Of course, you still need to hold a pace. Studies show that marathoners/endurance runners do tons of self-talk to push past the pain. “It’s a marathon, not a sprint” is a well-worn cliché, but it’s striking how often it’s invoked to rationalize comfort as opposed to promoting sustained excellence. Don’t think for a second that elite marathoners have trained to the point that a sub-six-minute mile pace is comfortable. It’s incredibly painful. What separates the truly elite is having found a purpose that makes the sacrifice acceptable.

At the same time, complete self-motivation is incredibly rare. It’s probably not a realistic goal, and that’s fine. Find the people who will sharpen your resolve as well as your ideas. Again, your first step matters. If you choose a job for work-life balance, chances are, so did everyone who came before. Talent is one thing when evaluating your future teammates, but ask yourself this: when you need models and inspiration to be more than you are, will you be able to find them?  Where will your gamma radiation come from?

You can find your zen in stressful, chaotic times. In fact, I’d argue this is the norm, even the ideal, for 20-somethings. Some adrenaline is good for your performance. Not having time to waste requires you to focus on the essentials and develop an innate sense of direction. That way, when you do eventually get to let your mind wander, it will be in rewarding directions. These days, I build in calendar blocks for “brain space”. That wouldn’t have made sense 10 or even 5 years ago – not because I have more free time now, but because, early in your career, you learn much more by doing than reflecting. And this can be the difference between creating your future and receiving it in a fancy envelope. 

At the limit, you probably should care about work-life balance – it’s not going to remain a static thing your whole life. But at the margin, as a new grad, you should focus on the most important problem. Find the thing that motivates you, work your ass off, learn as much as you can, and trust that today’s gains will compound well into the future – your future.

Working your ass off isn’t bleak – it’s quite the opposite.
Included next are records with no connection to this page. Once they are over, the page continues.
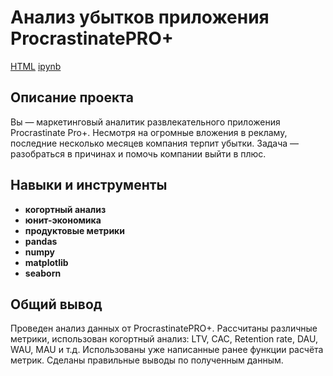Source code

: # Анализ убытков приложения ProcrastinatePRO+
[HTML](https://github.com/Joker2k79/Portfolio/blob/main/06_application_loss_analysis/application_pro.html) [ipynb](https://github.com/Joker2k79/Portfolio/blob/main/06_application_loss_analysis/application_pro.ipynb)

## Описание проекта
Вы — маркетинговый аналитик развлекательного приложения Procrastinate Pro+. Несмотря на огромные вложения в рекламу, последние несколько месяцев компания терпит убытки. Задача — разобраться в причинах и помочь компании выйти в плюс.


## Навыки и инструменты

- **когортный анализ**
- **юнит-экономика**
- **продуктовые метрики**
- **pandas**
- **numpy**
- **matplotlib**
- **seaborn**

##

## Общий вывод
Проведен анализ данных от ProcrastinatePRO+.
Рассчитаны различные метрики, использован когортный анализ: LTV, CAC, Retention rate, DAU, WAU, MAU и т.д. Использованы уже написанные ранее функции расчёта метрик. Сделаны правильные выводы по полученным данным.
Provided there’s a purpose, sprinting at an unsustainable pace is an act of tremendous optimism. A mindset of premature retirement might sound rosy, but in truth it’s deeply cynical and extraordinarily insidious – much more so than being overpaid or overpraised, and much harder to correct.

But back to the concept of caring about work-life balance at the limit, how do you know where the limit is? Isn’t life fundamentally uncertain? Here’s what I’ve come to realize: you can’t pre-emptively retire without doing the work that makes you appreciate the chance to rest. Maybe you can, but assuming you have something to contribute, it’s going to be an empty reward. Sacrificing your potential to comfort isn’t a hedge against an early death – it IS an early death. As Emerson wrote in Self-Reliance, "Life only avails, not the having lived. Power ceases in the instant of repose; it resides in the moment of transition from a past to a new state, in the shooting of the gulf, in the darting to an aim.” 
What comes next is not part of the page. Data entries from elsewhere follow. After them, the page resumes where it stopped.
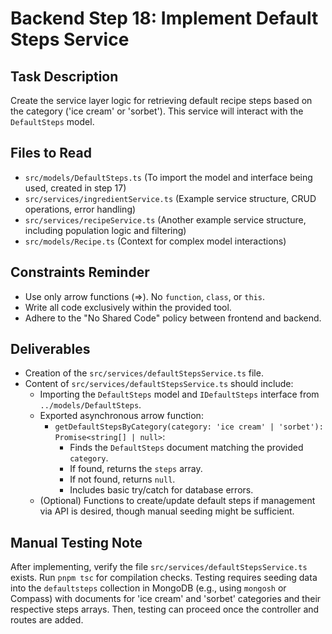 # Backend Step 18: Implement Default Steps Service

## Task Description
Create the service layer logic for retrieving default recipe steps based on the category ('ice cream' or 'sorbet'). This service will interact with the `DefaultSteps` model.

## Files to Read
*   `src/models/DefaultSteps.ts` (To import the model and interface being used, created in step 17)
*   `src/services/ingredientService.ts` (Example service structure, CRUD operations, error handling)
*   `src/services/recipeService.ts` (Another example service structure, including population logic and filtering)
*   `src/models/Recipe.ts` (Context for complex model interactions)
## Constraints Reminder
*   Use only arrow functions (=>). No `function`, `class`, or `this`.
*   Write all code exclusively within the provided tool.
*   Adhere to the "No Shared Code" policy between frontend and backend.

## Deliverables
*   Creation of the `src/services/defaultStepsService.ts` file.
*   Content of `src/services/defaultStepsService.ts` should include:
    *   Importing the `DefaultSteps` model and `IDefaultSteps` interface from `../models/DefaultSteps`.
    *   Exported asynchronous arrow function:
        *   `getDefaultStepsByCategory(category: 'ice cream' | 'sorbet'): Promise<string[] | null>`:
            *   Finds the `DefaultSteps` document matching the provided `category`.
            *   If found, returns the `steps` array.
            *   If not found, returns `null`.
            *   Includes basic try/catch for database errors.
    *   (Optional) Functions to create/update default steps if management via API is desired, though manual seeding might be sufficient.

## Manual Testing Note
After implementing, verify the file `src/services/defaultStepsService.ts` exists. Run `pnpm tsc` for compilation checks. Testing requires seeding data into the `defaultsteps` collection in MongoDB (e.g., using `mongosh` or Compass) with documents for 'ice cream' and 'sorbet' categories and their respective steps arrays. Then, testing can proceed once the controller and routes are added.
We’ve been told over and over to choose life over work in order to achieve balance. I’m urging you, especially at the dawn of your career, to  instead choose life over balance, and make the work so meaningful that you wouldn’t want it to exist as a distinct concept. This is how you ensure that your future remains yours.

64 responses
Great post Shyam. Grit is proportional to purpose. The more suffering has meaning, the more you are likely to endure. Viktor Frankl was right when he said "“Those who have a 'why' to live, can bear with almost any 'how'.” The conventional wisdom says that we should separate our life's purpose from our work's purpose, with work's purpose being less important. But every truly fulfilled person I have met understands that dichotomy is false, the refuge of the consultant and confused. There is only purpose, and it should infuse and animate every part of your life. My question is: who do you trust to help you to evolve by sorting through your confusion? Without that support you will likely retreat to the conventional wisdom that leads to unfulfilling life and work.